While the college has looked for various ways to save money, Niemiec said that cutting positions needed to be part of the solution. He said he has been analyzing comparative data from other colleges and believes that the college can function with a smaller employee base. As a first step, the college has asked all employees who think they may retire this year to come forward and identify themselves to supervisors so Beloit can get a handle on how many may leave naturally. Niemiec said he hoped that would make up a chunk of the 40 slots, although some of those who come forward may need to be replaced, in which case another job would have to go. Tenured professors will be protected, he said, but some of the faculty jobs that could be eliminated may be lines that are used when professors are on sabbatical, or adjunct positions that fill out a department.

"Any time you do a layoff it's not an easy situation," he said. "But we have to do this for the long-term view."

As part of that perspective, Niemiec also has asked a panel of faculty members -- who already were working on a curricular review -- to also consider how the college can remain competitive for faculty talent and adjust to tighter economic times. He has delayed -- pending this review -- the approval of tenure-track faculty lines (a process that typically happens when a tenured faculty member retires), and asked that this year's and next year's consideration of such slots take place together, rather than on a department-by-department basis.

Niemiec said he is not trying to push any one model on the faculty, and wants professors' ideas. But he suggested that at least some of the questions must involve numbers of jobs. "You have to look at how you fill slots in a department," he said. "Do you need six chemistry teachers as opposed to five?"

On Friday, Niemiec held an open meeting where he announced the decision to eliminate 40 positions, and took questions.
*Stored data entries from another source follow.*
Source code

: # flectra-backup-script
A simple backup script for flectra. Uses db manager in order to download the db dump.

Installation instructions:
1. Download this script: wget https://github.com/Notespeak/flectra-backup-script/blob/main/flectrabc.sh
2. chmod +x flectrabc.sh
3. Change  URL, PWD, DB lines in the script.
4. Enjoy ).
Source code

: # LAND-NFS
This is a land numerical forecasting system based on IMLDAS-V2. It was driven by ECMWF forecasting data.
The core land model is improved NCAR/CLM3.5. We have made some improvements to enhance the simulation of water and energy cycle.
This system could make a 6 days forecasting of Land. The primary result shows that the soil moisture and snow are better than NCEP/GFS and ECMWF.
Diane Lichtenstein, a professor of English and chair of the faculty panel reviewing the college's options, said that professors are "very positive" about the president's "honesty and transparency." While people don't want to see positions eliminated, she said that Niemiec has been talking openly about the financial problems throughout the fall, and has been receptive to input from all.
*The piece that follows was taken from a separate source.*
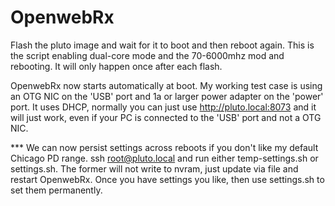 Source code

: # OpenwebRx

Flash the pluto image and wait for it to boot and then reboot again.  This is the script enabling dual-core mode and the 70-6000mhz mod and rebooting.  It will only happen once after each flash.

OpenwebRx now starts automatically at boot.  My working test case is using an OTG NIC on the 'USB' port and 1a or larger power adapter on the 'power' port.  It uses DHCP, normally you can just use http://pluto.local:8073 and it will just work, even if your PC is connected to the 'USB' port and not a OTG NIC.

*** We can now persist settings across reboots if you don't like my default Chicago PD range.  ssh root@pluto.local and run either temp-settings.sh or settings.sh.  The former will not write to nvram, just update via file and restart OpenwebRx.  Once you have settings you like, then use settings.sh to set them permanently.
The faculty members reviewing the curriculum have been talking about these issues for some time, well before this fall's financial concerns, she stressed. So the idea that it's time to think about how and what students are taught is generally accepted. What will be more difficult, she said, will be to consider these issues in light of the economic constraints that weren't present when professors first planned the review. The goal, with the review and job eliminations, she said, is a good one: "Get the place in a position where a new president can come in and build, and not have to deal with crises."
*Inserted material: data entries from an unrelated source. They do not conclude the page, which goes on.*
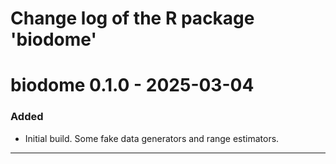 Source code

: # Change log of the R package 'biodome'

# biodome 0.1.0 - 2025-03-04

### Added
- Initial build. Some fake data generators and range estimators.

* * *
But the faculty is just starting the conversation, she stressed. At a meeting last week, Lichtenstein said she was trying to get a sense from colleagues about "how much change they are interested in," and she's not sure of the answer.

Mitchell Young, student body president, also praised the way the administration has kept everyone informed. "He's not sugar-coating things," Young said of the interim president, and that's good. He said some students realized that, and were appreciative, while others were stunned Friday by the news that jobs would be eliminated, and were angry.

Young said he views the cuts as "highly unfortunate but necessary." He said it is more difficult than people realize for students and faculty members to talk about which positions could be eliminated. The classics department has two full-time faculty members, he said, and some worry that smaller departments like that could disappear. To students outside the department, that might seem OK, but what about the college's overall offerings as a liberal arts institution, he asked?

And the value of individuals, he added, isn't apparent in a job title or even official responsibilities. Young said that Beloit is a college where every student thinks about some professors or others who have personally connected with them, even if not part of their official jobs. That makes it more difficult, he said, to say any position is expendable. "People seem to be asking us what programs keep us here," he said. "But at Beloit it's who keeps them here, not what."